A Fine Deal - Vue de Monde

I’ve been told that you need to be prepared to burn a mighty hole in your hip pocket if you want to dine with me. By going to Vue de Monde, our city’s finest French restaurant (according to this year’s The Age Good Food Guide), I only seem to be proving the point. But before you say “gotcha!”, let me explain that I went to Vue for their Lunch Menu. $26 for two courses and a glass of wine ($36 for three) at this year’s “Best French” is value for money par excellence.

White tablecloths, sensible wine glasses, staff in ties and aprons, spells out loud and clear that this cozy corner in Carlton is a fine-diner, yet there are things that make it wonderfully down-to-earth, like the professional service, that’s at the same time fun and unpretentious, and what’s even more rare, “water” that can really be “just water”. Not that I personally mind the “still or sparkling” school of formal restaurants, but I was most impressed to see a restaurant of this quality and class being so flexible to suit all markets.

The lunch menu comes in a leather file, with Menu Gourmand, Lunch Menu and à la carte options printed elegantly on translucent white paper slipped inside. Prime evidence that menus can be (and are, in fact) changed often, meaning it is reflective of seasonal availability of produce. I believe the document is much less heavy at dinner, when only the Menu Gourmand (a four to thirteen course degustation menu) is offered, and diners can discuss their preferences with staff and a suitable menu can be devised using timely produce. Many restaurants offer similar options, but not many dare to go as far as eliminating à la carte altogether. It would be most interesting (though also costly) to experience a fully-fledged showcase of this chef’s talents.

Chef/owner Shannon Bennet is the lover-boy of the Melbourne restaurant scene. He’s young, good-looking, has published a book, pocketed a few awards, and did I mention he can cook?

Nonetheless, wanting first only a taste of Vue, (and watching my student account) we stick to the Lunch Menu.

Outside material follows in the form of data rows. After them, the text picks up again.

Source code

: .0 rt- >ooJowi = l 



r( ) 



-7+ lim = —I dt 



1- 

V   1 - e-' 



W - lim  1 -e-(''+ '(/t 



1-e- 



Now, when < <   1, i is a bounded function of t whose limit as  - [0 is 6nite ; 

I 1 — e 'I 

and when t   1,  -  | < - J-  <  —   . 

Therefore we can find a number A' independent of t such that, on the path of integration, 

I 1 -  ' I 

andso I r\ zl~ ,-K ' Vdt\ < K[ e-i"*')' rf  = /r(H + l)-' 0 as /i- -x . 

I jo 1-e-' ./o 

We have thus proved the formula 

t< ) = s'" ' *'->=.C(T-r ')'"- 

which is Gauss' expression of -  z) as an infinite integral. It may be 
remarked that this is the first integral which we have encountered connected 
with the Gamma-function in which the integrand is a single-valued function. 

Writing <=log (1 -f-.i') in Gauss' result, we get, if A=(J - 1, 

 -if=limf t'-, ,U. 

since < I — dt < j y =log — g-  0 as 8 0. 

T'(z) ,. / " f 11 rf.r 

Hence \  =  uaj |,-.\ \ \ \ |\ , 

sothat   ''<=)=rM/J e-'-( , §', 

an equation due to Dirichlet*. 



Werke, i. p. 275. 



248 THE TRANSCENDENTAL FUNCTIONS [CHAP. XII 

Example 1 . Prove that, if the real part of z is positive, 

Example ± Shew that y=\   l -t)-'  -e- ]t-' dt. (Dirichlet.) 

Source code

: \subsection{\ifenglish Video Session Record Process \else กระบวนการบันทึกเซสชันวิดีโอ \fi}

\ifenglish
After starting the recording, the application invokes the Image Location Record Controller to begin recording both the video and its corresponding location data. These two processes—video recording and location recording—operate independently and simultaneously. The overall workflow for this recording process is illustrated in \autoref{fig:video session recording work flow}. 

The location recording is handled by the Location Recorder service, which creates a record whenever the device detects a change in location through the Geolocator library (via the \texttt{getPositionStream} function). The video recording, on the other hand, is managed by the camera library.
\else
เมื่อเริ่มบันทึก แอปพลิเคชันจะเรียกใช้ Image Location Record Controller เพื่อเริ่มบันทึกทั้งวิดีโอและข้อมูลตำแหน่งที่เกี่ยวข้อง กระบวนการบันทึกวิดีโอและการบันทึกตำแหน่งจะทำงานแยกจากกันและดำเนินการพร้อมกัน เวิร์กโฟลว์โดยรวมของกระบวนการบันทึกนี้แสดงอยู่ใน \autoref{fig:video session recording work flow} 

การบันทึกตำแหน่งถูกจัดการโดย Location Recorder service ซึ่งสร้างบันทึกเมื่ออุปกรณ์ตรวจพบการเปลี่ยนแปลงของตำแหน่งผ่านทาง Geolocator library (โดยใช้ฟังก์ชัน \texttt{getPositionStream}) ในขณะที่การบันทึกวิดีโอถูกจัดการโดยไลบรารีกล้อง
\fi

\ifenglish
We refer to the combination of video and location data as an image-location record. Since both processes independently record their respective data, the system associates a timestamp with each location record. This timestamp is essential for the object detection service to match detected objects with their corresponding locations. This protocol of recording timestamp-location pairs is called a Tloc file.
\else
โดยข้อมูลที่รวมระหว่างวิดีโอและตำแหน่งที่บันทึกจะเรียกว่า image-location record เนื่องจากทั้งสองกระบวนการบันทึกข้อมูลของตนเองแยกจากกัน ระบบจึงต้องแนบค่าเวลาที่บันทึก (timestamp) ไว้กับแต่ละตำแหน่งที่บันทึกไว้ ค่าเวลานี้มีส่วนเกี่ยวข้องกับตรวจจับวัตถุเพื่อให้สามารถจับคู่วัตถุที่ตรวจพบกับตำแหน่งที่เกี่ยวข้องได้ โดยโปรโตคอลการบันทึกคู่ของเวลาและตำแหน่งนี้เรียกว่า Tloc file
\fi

My entrée is a pumpkin soup with prawns. It is presented in the original vegetable, a dainty, golden, fist-sized version that is roasted and hollowed out, with two plump, lightly crumbed prawns resting gracefully on top. The consistency of the soup makes it quite filling, but is helped by the adequately small portion. It is also carries the distinctive flavour of cumin, and with the perfectly cooked prawns, add much depth and interest to a potentially everyday dish.

In between, we are offered a palate-cleanser, a shot-glass of tomato consommé and tomato jelly, with a pastille-sized basil sorbet on the side. We are told to first place the basil sorbet onto our tongues, and let it melt a little before drinking the consommé. Both the flavours are tremendously precise and intense, yet it truly manages to cleanse and freshen the palate. Amusing indeed.

I choose the duck confit as my main. It is served on a quaint off-white oval dish with a blue border, much like something my imaginary grandmother who lives in the French countryside would own. Though I’m sure this grandmother would need a good pair of glasses and a steady hand to be able to produce a bed of julienned vegetables as fine as this one. They are cooked to give them just the right amount of ‘bite’ on the teeth, retaining their freshness, and are tossed lightly in cream to finish. This combination gives the warmth and comfort of a gratin, without the heaviness, yet satisfies my desire for clean garden flavours. Given present-day society’s fear of cream, it is uncommon nowadays to see vegetables cooked this way, but rest assured, the flourish of flavours and the smoothness that result are totally disproportionate to the amount of cream used. The duck confit itself, however, was not totally to my taste. There were no faults in the seasoning (the housemade five spice powder on the side was well-balanced), but the leg itself seemed a little dry, rendering it slightly stringy and tiresome in the mouth, although the flesh did fall off the bone easily. This comes as a surprise since confit, put simply, is meat treated with salt that is cooked and covered in fat (its own or otherwise usually of pork) and cellared, which, in my mind, should lead to a wonderfully tasty and moist meat.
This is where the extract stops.